In 2015, the New York State Attorney General accused GNC, Walgreens, Target, and Walmart of selling fraudulent and potentially dangerous fake supplements. GNC supplements actually contained ingredients not even listed on their labels. Walgreen’s ginsing supplement only contained rice and garlic. Target supplements tested negative for the main ingredient claimed and only had beans, rice, peas and carrots.

The IACC (International Anti-Counterfeiting Coalition) estimates that the legitimate companies behind brand names lose approximately $600 billion annually because of counterfeiting.

The fake supplement industry rakes in $600 billion annually. It is huge and rampant on marketplaces like Amazon and Ebay.

Oftentimes, these counterfeiters will purchase expired nutritional supplements for pennies on the dollar, repackage with new expiration dates and sell at a discounted price. Or, they may raid warehouses or transport trucks and steal products to release on the black market.

Remember, there is no quality control on this black market. They masquerade as the real thing in name-brand department stores we all shop at. You can bet that ANY popular supplement is being counterfeited in China or India or somewhere in the world.

Fake pills rarely have the correct amount of the active ingredient they claim on the label (if any). Lab tests have even shown 10 times more than the correct amount, OR none at all, OR large amounts of sawdust.

Sometimes, they will take real products and mix the ingredients with a filler like cornstarch. Then you end up with a fake blend.

The packaging looks the same. The difference is the discount price to convince you to buy.

That’s the hook, and it works very well with bargain shoppers who only care about the best price. Scam artists know this and use it against you.

Here are a few tips from Gary Collins on how to avoid fake supplements…

  • Never buy supplements at Walmart or other big box stores
  • Avoid those supplements marked 50% off
  • Never buy multi-level products (in his many years, he never found a good MLM deal)
  • If it’s cheap, it is likely garbage
  • NEVER buy supplements off Ebay
  • NEVER buy supplements off Amazon unless it ships directly from the source. If the seller is different than the source on the product, it IS a scam
  • Avoid supplements owned by big pharma. They buy out little companies, then change the formula for the worst
  • Avoid ALL websites that don’t list a phone number or address. RUN!
  • Avoid foreign companies with no phone number or contact info

Here’s the bottom line… High quality ingredients cannot be produced cheaply. If you buy cheap products, you get what you pay for and have no one to blame but yourself.

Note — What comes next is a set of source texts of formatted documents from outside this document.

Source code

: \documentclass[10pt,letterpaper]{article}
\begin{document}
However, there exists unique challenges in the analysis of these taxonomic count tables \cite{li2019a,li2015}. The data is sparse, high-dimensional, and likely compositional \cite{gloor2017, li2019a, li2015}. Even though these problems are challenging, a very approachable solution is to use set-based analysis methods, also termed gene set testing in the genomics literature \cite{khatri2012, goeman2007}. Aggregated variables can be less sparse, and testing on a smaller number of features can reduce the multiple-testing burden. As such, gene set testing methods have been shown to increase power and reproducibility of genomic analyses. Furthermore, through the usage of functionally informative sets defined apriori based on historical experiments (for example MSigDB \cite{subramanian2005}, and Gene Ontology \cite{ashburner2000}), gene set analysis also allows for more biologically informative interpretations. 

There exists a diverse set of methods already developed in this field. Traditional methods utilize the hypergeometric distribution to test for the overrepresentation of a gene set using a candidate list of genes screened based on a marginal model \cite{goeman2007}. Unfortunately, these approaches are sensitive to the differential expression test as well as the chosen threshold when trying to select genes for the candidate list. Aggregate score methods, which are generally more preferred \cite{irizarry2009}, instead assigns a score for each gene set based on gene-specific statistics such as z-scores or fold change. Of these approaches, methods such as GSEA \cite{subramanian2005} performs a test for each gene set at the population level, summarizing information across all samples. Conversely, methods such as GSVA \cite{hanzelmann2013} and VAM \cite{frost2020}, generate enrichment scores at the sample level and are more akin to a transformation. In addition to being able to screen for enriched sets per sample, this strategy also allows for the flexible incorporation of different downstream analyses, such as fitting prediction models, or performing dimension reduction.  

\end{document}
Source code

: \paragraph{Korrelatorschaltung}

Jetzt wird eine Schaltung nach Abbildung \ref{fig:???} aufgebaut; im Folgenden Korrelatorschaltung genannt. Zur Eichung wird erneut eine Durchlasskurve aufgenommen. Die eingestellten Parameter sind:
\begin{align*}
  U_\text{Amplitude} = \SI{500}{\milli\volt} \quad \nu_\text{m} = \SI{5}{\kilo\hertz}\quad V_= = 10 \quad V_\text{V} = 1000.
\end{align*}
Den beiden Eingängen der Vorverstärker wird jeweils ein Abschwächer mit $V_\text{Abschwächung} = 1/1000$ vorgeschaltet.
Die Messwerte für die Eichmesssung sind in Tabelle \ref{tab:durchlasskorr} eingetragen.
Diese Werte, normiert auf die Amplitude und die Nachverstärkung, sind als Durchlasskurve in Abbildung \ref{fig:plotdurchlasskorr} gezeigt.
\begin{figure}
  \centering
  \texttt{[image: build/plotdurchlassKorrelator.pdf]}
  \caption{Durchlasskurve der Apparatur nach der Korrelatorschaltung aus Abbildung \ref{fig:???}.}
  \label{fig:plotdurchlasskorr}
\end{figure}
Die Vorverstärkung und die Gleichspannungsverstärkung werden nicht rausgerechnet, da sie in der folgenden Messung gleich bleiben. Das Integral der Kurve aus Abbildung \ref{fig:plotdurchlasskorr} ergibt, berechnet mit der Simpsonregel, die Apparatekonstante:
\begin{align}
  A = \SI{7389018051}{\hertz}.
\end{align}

Trust your instincts. Are you being offered a deal that sounds too good to be true? That’s because it is.

Now, think about all the years you have burned through your hard earned money by being duped on bargain, fake, counterfeit products. It’s enough to make any consumer’s blood boil.

If you think you can’t afford expensive supplements, ask yourself which is wiser–to buy a bunch of cheap, worthless supplements OR to purchase a few select few high-quality products that can really make a difference in your health.

2 Comments
  1. I buy supplements from Dr. Mercola and Trader Joes. Are these legitimate supplements?

    • The first step in sizing up the quality of a supplement is to look at “other ingredients.” If you see toxic additives, you know your answer. Check the list of some of the many toxic additives in my article.